That is when MKS started. Since then, we have been present through every significant shift in how brands communicate with the people they want to reach. Commercial television. The internet. Banner advertising. SEO. Social media. Mobile. And now, AI.

Each time, the same pattern played out. Some businesses approached the change with hesitation or outright resistance. Others understood early that something real was happening and built on top of it before most people had even formed an opinion. The difference between the two groups almost never came down to budget. It came down to whether someone alongside them had seen this kind of change before.

This article is not a primer on what AI is. It is an honest account of what four decades in the Greek market actually teaches you, and why that kind of knowledge is worth more right now than it has been in a long time.

The Greek market is not like any other market

The first thing you learn when you work in a specific market for decades is that international playbooks never translate directly. What works in London or New York does not work in Athens in the same way, and often does not work at all without significant local adaptation.

Greek consumers have a relationship with brands that is deeply personal. Trust is built slowly, through accumulated experience, not just through paid exposure. Reputation travels by word of mouth with a speed and persistence that no media plan can fully replicate. And the relationship a person has with a business often carries a human dimension, even when that business is a large company.

These are not weaknesses of the Greek market. They are characteristics that, if you understand them properly, become the most powerful tools you have.

For 40 years, MKS has built campaigns that did not just construct messages but created relationships. That understanding of the Greek market, that deep knowledge of what moves a Greek buyer, is not something you acquire from a market research report or a competitor analysis. It is something that accumulates through years of presence, attention, and honest work.

It is also something that shapes how we approach every digital brief we receive today. The platforms change. The fundamental dynamics of how Greek consumers decide, trust, and commit do not.

Every big change looked frightening. Until it became ordinary.

We remember when commercial television arrived in Greece. Many businesses responded with caution. It was expensive, it was unfamiliar, and nobody could say with certainty whether it would pay off. The ones who entered early, who understood that this new channel was opening access to an audience that simply had not existed before, saw returns that gave them a competitive edge for years.

The same thing happened with the internet. In the late 1990s, the answer many Greek business owners gave when asked whether they needed a website was some version of “I am not sure that applies to me.” And then, suddenly, it applied to everyone.
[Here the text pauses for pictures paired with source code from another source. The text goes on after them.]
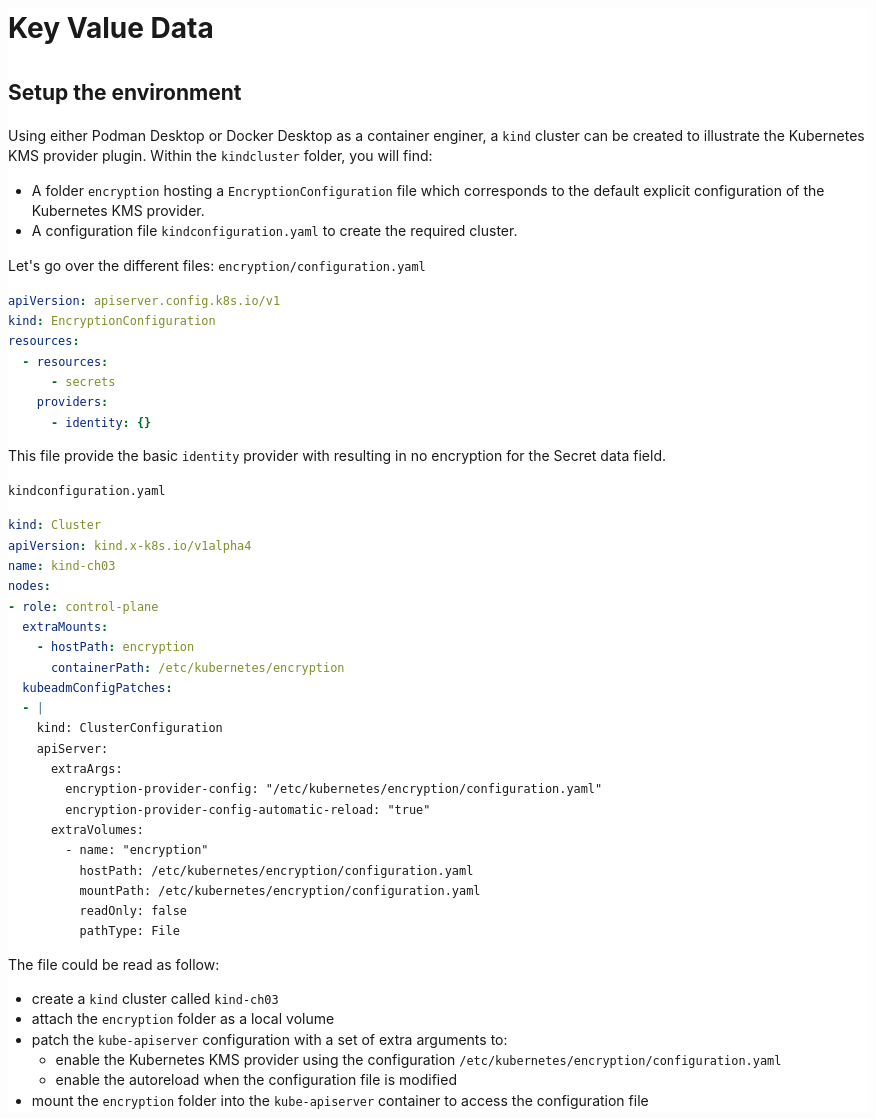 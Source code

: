 # Key Value Data

## Setup the environment 
Using either Podman Desktop or Docker Desktop as a container enginer, a ```kind``` cluster can be created to illustrate the Kubernetes KMS provider plugin. Within the ```kindcluster``` folder, you will find: 

- A folder ```encryption``` hosting a ```EncryptionConfiguration``` file which corresponds to the default explicit configuration of the Kubernetes KMS provider.
- A configuration file ```kindconfiguration.yaml``` to create the required cluster. 

Let's go over the different files:
```encryption/configuration.yaml```
```YAML
apiVersion: apiserver.config.k8s.io/v1
kind: EncryptionConfiguration
resources:
  - resources:
      - secrets
    providers:
      - identity: {}
```
This file provide the basic ```identity``` provider with resulting in no encryption for the Secret data field. 

```kindconfiguration.yaml```
```YAML
kind: Cluster
apiVersion: kind.x-k8s.io/v1alpha4
name: kind-ch03
nodes:
- role: control-plane
  extraMounts:
    - hostPath: encryption
      containerPath: /etc/kubernetes/encryption
  kubeadmConfigPatches:
  - |
    kind: ClusterConfiguration
    apiServer:
      extraArgs:
        encryption-provider-config: "/etc/kubernetes/encryption/configuration.yaml"
        encryption-provider-config-automatic-reload: "true"
      extraVolumes:
        - name: "encryption"
          hostPath: /etc/kubernetes/encryption/configuration.yaml
          mountPath: /etc/kubernetes/encryption/configuration.yaml
          readOnly: false
          pathType: File
```
The file could be read as follow:
- create a ```kind``` cluster called ```kind-ch03```
- attach the ```encryption``` folder as a local volume
- patch the ```kube-apiserver``` configuration with a set of extra arguments to:
  - enable the Kubernetes KMS provider using the configuration ```/etc/kubernetes/encryption/configuration.yaml```
  - enable the autoreload when the configuration file is modified 
- mount the ```encryption``` folder into the ```kube-apiserver``` container to access the configuration file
With social media, it was the same scene. Initially dismissed as something for young people and personal use. Then quietly essential for every brand that wants to stay connected to its audience. Then impossible to imagine operating without.

And now, AI.

AI search is not simply a new tool to add to the stack. It is a change in how people find information, how they discover products, and how they identify the businesses they want to work with. Google is no longer just a list of links. It is a system that answers, synthesises, and recommends. And the way it decides which brand to surface and which to pass over is evolving faster than most marketing teams are keeping up with.

Our experience tells us that this shift should not frighten you. It should focus you. Because the businesses that understand what is changing and act on that understanding, while most are still watching, are the ones that build advantages that take years for competitors to close.

What a 360 digital agency actually means in practice

The phrase “360 digital agency” gets used often enough to have lost some of its meaning. At MKS, it has a specific meaning that was built through decades of work rather than invented as a positioning line.

A 360 approach means that the strategy does not stop at a single channel. It means that what you say in Google Ads is consistent with how your SEO is structured, which reflects what someone sees on your social media, which is backed up by what they read on your blog. Every channel reinforces the others instead of operating in isolation. The audience experiences one coherent brand, not a collection of disconnected messages.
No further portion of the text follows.